• _About this exercise_
Only the lines from the one with "movie_facebook_likes, data = na.omit(imdb_model_no_genre))" to the end of the data below should be given again, exactly as written.
** Opening Recorded data block **
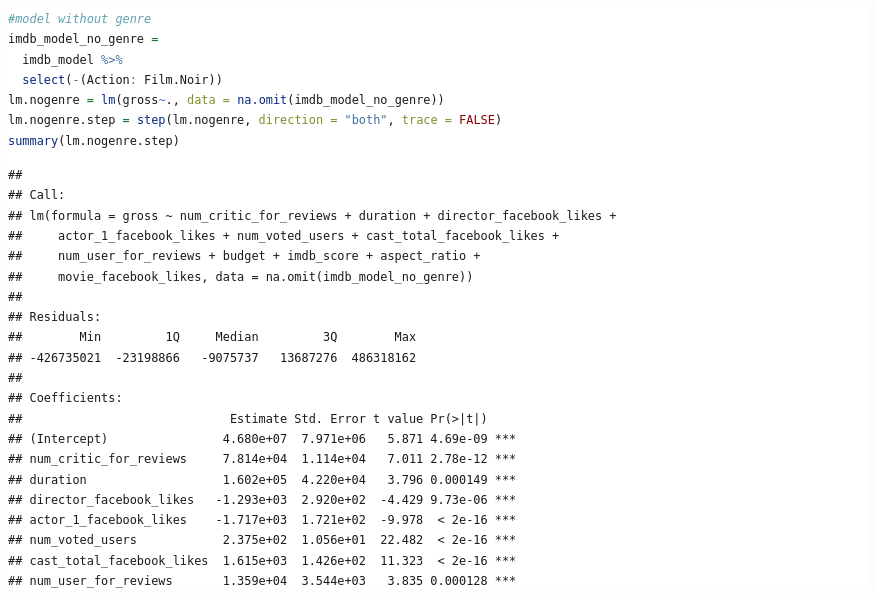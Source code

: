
 ``` r
#model without genre
imdb_model_no_genre = 
  imdb_model %>% 
  select(-(Action: Film.Noir))
lm.nogenre = lm(gross~., data = na.omit(imdb_model_no_genre))
lm.nogenre.step = step(lm.nogenre, direction = "both", trace = FALSE)
summary(lm.nogenre.step)
```

    ## 
    ## Call:
    ## lm(formula = gross ~ num_critic_for_reviews + duration + director_facebook_likes + 
    ##     actor_1_facebook_likes + num_voted_users + cast_total_facebook_likes + 
    ##     num_user_for_reviews + budget + imdb_score + aspect_ratio + 
    ##     movie_facebook_likes, data = na.omit(imdb_model_no_genre))
    ## 
    ## Residuals:
    ##        Min         1Q     Median         3Q        Max 
    ## -426735021  -23198866   -9075737   13687276  486318162 
    ## 
    ## Coefficients:
    ##                             Estimate Std. Error t value Pr(>|t|)    
    ## (Intercept)                4.680e+07  7.971e+06   5.871 4.69e-09 ***
    ## num_critic_for_reviews     7.814e+04  1.114e+04   7.011 2.78e-12 ***
    ## duration                   1.602e+05  4.220e+04   3.796 0.000149 ***
    ## director_facebook_likes   -1.293e+03  2.920e+02  -4.429 9.73e-06 ***
    ## actor_1_facebook_likes    -1.717e+03  1.721e+02  -9.978  < 2e-16 ***
    ## num_voted_users            2.375e+02  1.056e+01  22.482  < 2e-16 ***
    ## cast_total_facebook_likes  1.615e+03  1.426e+02  11.323  < 2e-16 ***
    ## num_user_for_reviews       1.359e+04  3.544e+03   3.835 0.000128 ***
** Closing Recorded data block **
• _Your solution_
    ##     movie_facebook_likes, data = na.omit(imdb_model_no_genre))
    ## 
    ## Residuals:
    ##        Min         1Q     Median         3Q        Max 
    ## -426735021  -23198866   -9075737   13687276  486318162 
    ## 
    ## Coefficients:
    ##                             Estimate Std. Error t value Pr(>|t|)    
    ## (Intercept)                4.680e+07  7.971e+06   5.871 4.69e-09 ***
    ## num_critic_for_reviews     7.814e+04  1.114e+04   7.011 2.78e-12 ***
    ## duration                   1.602e+05  4.220e+04   3.796 0.000149 ***
    ## director_facebook_likes   -1.293e+03  2.920e+02  -4.429 9.73e-06 ***
    ## actor_1_facebook_likes    -1.717e+03  1.721e+02  -9.978  < 2e-16 ***
    ## num_voted_users            2.375e+02  1.056e+01  22.482  < 2e-16 ***
    ## cast_total_facebook_likes  1.615e+03  1.426e+02  11.323  < 2e-16 ***
    ## num_user_for_reviews       1.359e+04  3.544e+03   3.835 0.000128 ***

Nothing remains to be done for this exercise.